Work instruction: The records that follow are to be reproduced verbatim.

Dataset extract:
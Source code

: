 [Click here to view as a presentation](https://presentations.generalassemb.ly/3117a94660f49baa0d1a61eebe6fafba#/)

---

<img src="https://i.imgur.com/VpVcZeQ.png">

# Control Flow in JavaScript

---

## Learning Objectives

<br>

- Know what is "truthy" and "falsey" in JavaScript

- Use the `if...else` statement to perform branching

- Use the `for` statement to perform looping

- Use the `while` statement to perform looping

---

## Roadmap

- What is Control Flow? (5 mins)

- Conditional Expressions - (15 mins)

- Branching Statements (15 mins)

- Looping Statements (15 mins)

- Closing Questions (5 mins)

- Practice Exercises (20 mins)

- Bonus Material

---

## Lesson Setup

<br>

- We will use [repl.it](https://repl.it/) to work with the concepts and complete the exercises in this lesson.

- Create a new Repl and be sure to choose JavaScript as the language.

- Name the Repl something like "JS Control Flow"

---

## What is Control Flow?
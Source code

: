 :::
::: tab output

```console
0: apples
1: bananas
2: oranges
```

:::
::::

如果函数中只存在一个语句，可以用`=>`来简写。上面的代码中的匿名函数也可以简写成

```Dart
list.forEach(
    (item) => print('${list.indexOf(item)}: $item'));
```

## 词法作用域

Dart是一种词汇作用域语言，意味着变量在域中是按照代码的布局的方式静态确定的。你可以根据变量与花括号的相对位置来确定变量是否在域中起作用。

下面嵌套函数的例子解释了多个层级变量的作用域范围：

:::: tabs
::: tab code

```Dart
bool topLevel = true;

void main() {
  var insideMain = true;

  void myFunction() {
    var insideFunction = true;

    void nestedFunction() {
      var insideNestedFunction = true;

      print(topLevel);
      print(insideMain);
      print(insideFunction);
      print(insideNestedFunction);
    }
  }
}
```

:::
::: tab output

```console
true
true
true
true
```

Response:
Source code

: [Click here to view as a presentation](https://presentations.generalassemb.ly/3117a94660f49baa0d1a61eebe6fafba#/)

---

<img src="https://i.imgur.com/VpVcZeQ.png">

# Control Flow in JavaScript

---

## Learning Objectives

<br>

- Know what is "truthy" and "falsey" in JavaScript

- Use the `if...else` statement to perform branching

- Use the `for` statement to perform looping

- Use the `while` statement to perform looping

---

## Roadmap

- What is Control Flow? (5 mins)

- Conditional Expressions - (15 mins)

- Branching Statements (15 mins)

- Looping Statements (15 mins)

- Closing Questions (5 mins)

- Practice Exercises (20 mins)

- Bonus Material

---

## Lesson Setup

<br>

- We will use [repl.it](https://repl.it/) to work with the concepts and complete the exercises in this lesson.

- Create a new Repl and be sure to choose JavaScript as the language.

- Name the Repl something like "JS Control Flow"

---

## What is Control Flow?
Source code

: :::
::: tab output

```console
0: apples
1: bananas
2: oranges
```

:::
::::

如果函数中只存在一个语句，可以用`=>`来简写。上面的代码中的匿名函数也可以简写成

```Dart
list.forEach(
    (item) => print('${list.indexOf(item)}: $item'));
```

## 词法作用域

Dart是一种词汇作用域语言，意味着变量在域中是按照代码的布局的方式静态确定的。你可以根据变量与花括号的相对位置来确定变量是否在域中起作用。

下面嵌套函数的例子解释了多个层级变量的作用域范围：

:::: tabs
::: tab code

```Dart
bool topLevel = true;

void main() {
  var insideMain = true;

  void myFunction() {
    var insideFunction = true;

    void nestedFunction() {
      var insideNestedFunction = true;

      print(topLevel);
      print(insideMain);
      print(insideFunction);
      print(insideNestedFunction);
    }
  }
}
```

:::
::: tab output

```console
true
true
true
true
```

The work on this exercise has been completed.